Bounding the uniform deviation of the empirical risk from the risk over a finite function class.

108 Views Asked by At

I am having difficulty interpreting the following theorem from here as a probability statement:

Theorem.

For all $\delta$ such that $0 < \delta < 1/2$, with proability at least $1 - \delta$ the following is true $$\lvert \hat{R}_n(f) - {R}(f) \rvert \leq \sqrt{\frac{\ln \lvert \mathcal{F} \rvert + \ln (2 / \delta)}{2n}} \quad \forall f \in \mathcal{F} \tag{4.3}$$

Where $\hat{R}_n(f) = n^{-1} \sum^n_{i=1} \mathbb{I}(Y_i \neq f(X_i))$ is the empirical risk under a 0/1 loss function from $n$ training data points $(X_i, Y_i)$ drawn from an unknown distribution $p^*$, and $R(f) = \mathbb{E}_{(X, Y) \sim p^*}[\mathbb{I}(Y \neq f(X))]$ is the risk. $f$ is a linear classifier in a function class $\mathcal{F}$ that is finite i.e. $\lvert \mathcal{F} \rvert < \infty$.

Query.

If I were to rewrite this as a probability statement, would the qualifier $\forall f \in \mathcal{F}$ go inside or outside the probability statement?

That is, should the above theorem read:

$$\mathbb{P} \left( \forall f \in \mathcal{F} \lvert \hat{R}_n(f) - R(f) \rvert \leq \sqrt{\frac{\ln \lvert \mathcal{F} \rvert + \ln (2 / \delta)}{2n}}\right) \geq 1 - \delta \tag{A}$$

Or should it read:

$$\forall f \in \mathcal{F} , \mathbb{P} \left( \lvert \hat{R}_n(f) - R(f) \rvert \leq \sqrt{\frac{\ln \lvert \mathcal{F} \rvert + \ln (2 / \delta)}{2n}}\right) \geq 1 - \delta \tag{B}$$

Further context - proof of the theorem.

I will now detail each step of the proof, which is fairly standard in the statistics and statistical learning theory literature, together with my understanding.

Step 1 - Bound the deviation of the empirical risk from the risk for a single function $f \in \mathcal{F}$ using a concentration inequality.

For a single function $f \in \mathcal{F}$, as the empirical risk $\hat{R}(f)$ is the sample average of i.i.d.

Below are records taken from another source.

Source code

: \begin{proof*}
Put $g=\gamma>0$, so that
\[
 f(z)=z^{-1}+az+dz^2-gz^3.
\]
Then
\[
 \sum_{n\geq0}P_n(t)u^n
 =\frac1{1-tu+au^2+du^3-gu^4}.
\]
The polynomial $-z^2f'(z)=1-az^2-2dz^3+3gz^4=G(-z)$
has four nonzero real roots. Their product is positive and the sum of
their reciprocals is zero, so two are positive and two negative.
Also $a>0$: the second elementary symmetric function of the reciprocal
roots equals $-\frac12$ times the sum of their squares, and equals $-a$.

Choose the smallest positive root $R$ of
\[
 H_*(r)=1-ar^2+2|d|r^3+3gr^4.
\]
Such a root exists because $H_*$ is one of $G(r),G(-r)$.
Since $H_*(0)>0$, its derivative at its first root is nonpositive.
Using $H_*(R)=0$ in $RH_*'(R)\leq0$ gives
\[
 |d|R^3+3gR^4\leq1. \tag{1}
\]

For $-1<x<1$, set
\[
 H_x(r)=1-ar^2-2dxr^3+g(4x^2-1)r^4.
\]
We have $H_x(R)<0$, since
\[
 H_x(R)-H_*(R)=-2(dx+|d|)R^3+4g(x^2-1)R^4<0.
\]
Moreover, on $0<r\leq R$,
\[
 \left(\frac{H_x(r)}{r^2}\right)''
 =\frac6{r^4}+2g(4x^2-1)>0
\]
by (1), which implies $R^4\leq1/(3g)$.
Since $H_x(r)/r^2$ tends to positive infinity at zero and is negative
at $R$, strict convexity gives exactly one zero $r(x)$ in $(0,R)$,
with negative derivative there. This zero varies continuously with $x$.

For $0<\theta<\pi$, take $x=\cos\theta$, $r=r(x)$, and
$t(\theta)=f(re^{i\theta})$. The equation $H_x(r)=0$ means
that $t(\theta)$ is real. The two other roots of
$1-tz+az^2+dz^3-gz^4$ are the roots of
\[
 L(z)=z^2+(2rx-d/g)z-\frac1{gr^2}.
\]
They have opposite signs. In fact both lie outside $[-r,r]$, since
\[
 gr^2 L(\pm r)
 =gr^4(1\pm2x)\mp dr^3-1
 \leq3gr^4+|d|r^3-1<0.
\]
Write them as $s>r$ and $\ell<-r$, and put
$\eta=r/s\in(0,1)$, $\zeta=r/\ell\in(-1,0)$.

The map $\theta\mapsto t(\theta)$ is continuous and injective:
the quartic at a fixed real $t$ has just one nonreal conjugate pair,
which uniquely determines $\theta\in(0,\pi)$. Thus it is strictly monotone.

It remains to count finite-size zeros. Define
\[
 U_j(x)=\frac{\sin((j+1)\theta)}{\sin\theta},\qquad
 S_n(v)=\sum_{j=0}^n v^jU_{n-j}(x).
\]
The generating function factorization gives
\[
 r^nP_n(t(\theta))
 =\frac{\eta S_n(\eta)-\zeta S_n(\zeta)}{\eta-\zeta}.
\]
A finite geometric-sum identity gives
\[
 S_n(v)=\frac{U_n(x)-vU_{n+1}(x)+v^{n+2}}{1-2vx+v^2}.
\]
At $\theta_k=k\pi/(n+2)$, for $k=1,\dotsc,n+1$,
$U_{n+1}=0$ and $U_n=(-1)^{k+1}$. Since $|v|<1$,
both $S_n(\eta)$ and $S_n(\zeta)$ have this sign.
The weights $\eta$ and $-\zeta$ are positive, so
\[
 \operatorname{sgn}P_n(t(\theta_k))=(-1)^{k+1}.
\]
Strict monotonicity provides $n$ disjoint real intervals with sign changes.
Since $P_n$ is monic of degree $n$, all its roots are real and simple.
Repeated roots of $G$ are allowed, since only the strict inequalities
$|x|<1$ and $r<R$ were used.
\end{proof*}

Bernoulli rvs, and the risk $R(f)$ is the theoretical expectation, we have that

$$\mathbb{P} \left( \lvert \hat{R}(f) - R(f) \rvert \geq \epsilon \right) \leq 2\exp(-2n\epsilon^2)$$

Step 2 - Bound the uniform deviation using the union bound.

My understanding is that we require the empirical risk to be a good estimate of the risk in the sense of being 'uniformly close' to the risk over the entire function class $\mathcal{F}$ . And that Hoeffding's inequality by itself is insufficient, because for a particular $f \in \mathcal{F}$, there will be a set of training samples $S_f$ such that $\hat{R}(f) - R(f) \leq \epsilon$ with probability $\mathbb{P}(S_f) \geq 1 - 2\exp(-2n\epsilon^2)$, and the crux is that in general, this set $S_f$ will be different for different functions in $\mathcal{F}$.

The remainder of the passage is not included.